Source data
Start of Block
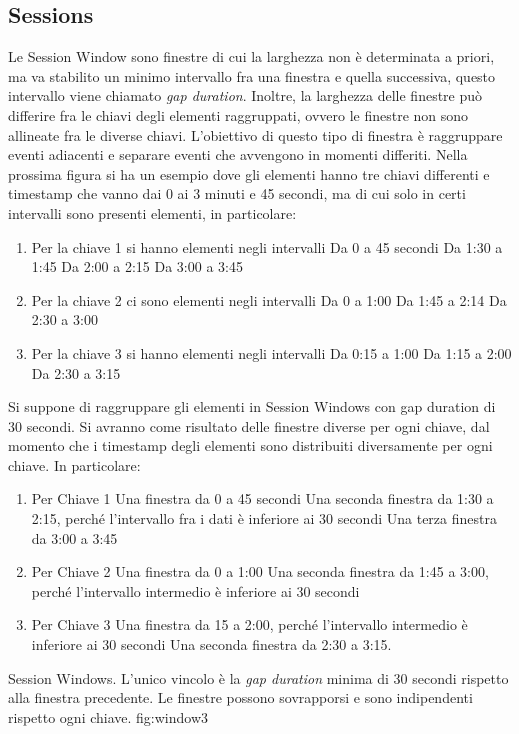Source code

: \subsection{Sessions}
Le Session Window sono finestre di cui la larghezza non è determinata a priori, ma va stabilito un minimo intervallo fra una finestra e quella successiva, questo intervallo viene chiamato \textit{gap duration}. Inoltre, la larghezza delle finestre può differire fra le chiavi degli elementi raggruppati, ovvero le finestre non sono allineate fra le diverse chiavi. L’obiettivo di questo tipo di finestra è raggruppare eventi adiacenti e separare eventi che avvengono in momenti differiti. Nella prossima figura si ha un esempio dove gli elementi hanno tre chiavi differenti e timestamp che vanno dai 0 ai 3 minuti e 45 secondi, ma di cui solo in certi intervalli sono presenti elementi, in particolare:
\begin{enumerate}
\item Per la chiave 1 si hanno elementi negli intervalli
\subitem Da 0 a 45 secondi
\subitem Da 1:30 a 1:45
\subitem Da 2:00 a 2:15
\subitem Da 3:00 a 3:45
\item Per la chiave 2 ci sono elementi negli intervalli
\subitem Da 0 a 1:00
\subitem Da 1:45 a 2:14
\subitem Da 2:30 a 3:00
\item Per la chiave 3 si hanno elementi negli intervalli
\subitem Da 0:15 a 1:00
\subitem Da 1:15 a 2:00
\subitem Da 2:30 a 3:15
\end{enumerate}
Si suppone di raggruppare gli elementi in Session Windows con gap duration di 30 secondi. Si avranno come risultato delle finestre diverse per ogni chiave, dal momento che i timestamp degli elementi sono distribuiti diversamente per ogni chiave. In particolare:
\begin{enumerate}
\item Per Chiave 1
\subitem Una finestra da 0 a 45 secondi
\subitem Una seconda finestra da 1:30 a 2:15, perché l’intervallo fra i dati è inferiore ai 30 secondi
\subitem Una terza finestra da 3:00 a 3:45
\item Per Chiave 2
\subitem Una finestra da 0 a 1:00
\subitem Una seconda finestra da 1:45 a 3:00, perché l’intervallo intermedio è inferiore ai 30 secondi
\item Per Chiave 3
\subitem Una finestra da 15 a 2:00, perché l’intervallo intermedio è inferiore ai 30 secondi
\subitem Una seconda finestra da 2:30 a 3:15.
\end{enumerate}
{Session Windows. L'unico vincolo è la \textit{gap duration} minima di 30 secondi rispetto alla finestra precedente. Le finestre possono sovrapporsi e sono indipendenti rispetto ogni chiave. } 
{fig:window3}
End of Block
### About this exercise
Where a line of the records holds the word "inferiore", copy that line.

### Problem solution
\subitem Una seconda finestra da 1:30 a 2:15, perché l’intervallo fra i dati è inferiore ai 30 secondi
\subitem Una seconda finestra da 1:45 a 3:00, perché l’intervallo intermedio è inferiore ai 30 secondi
\subitem Una finestra da 15 a 2:00, perché l’intervallo intermedio è inferiore ai 30 secondi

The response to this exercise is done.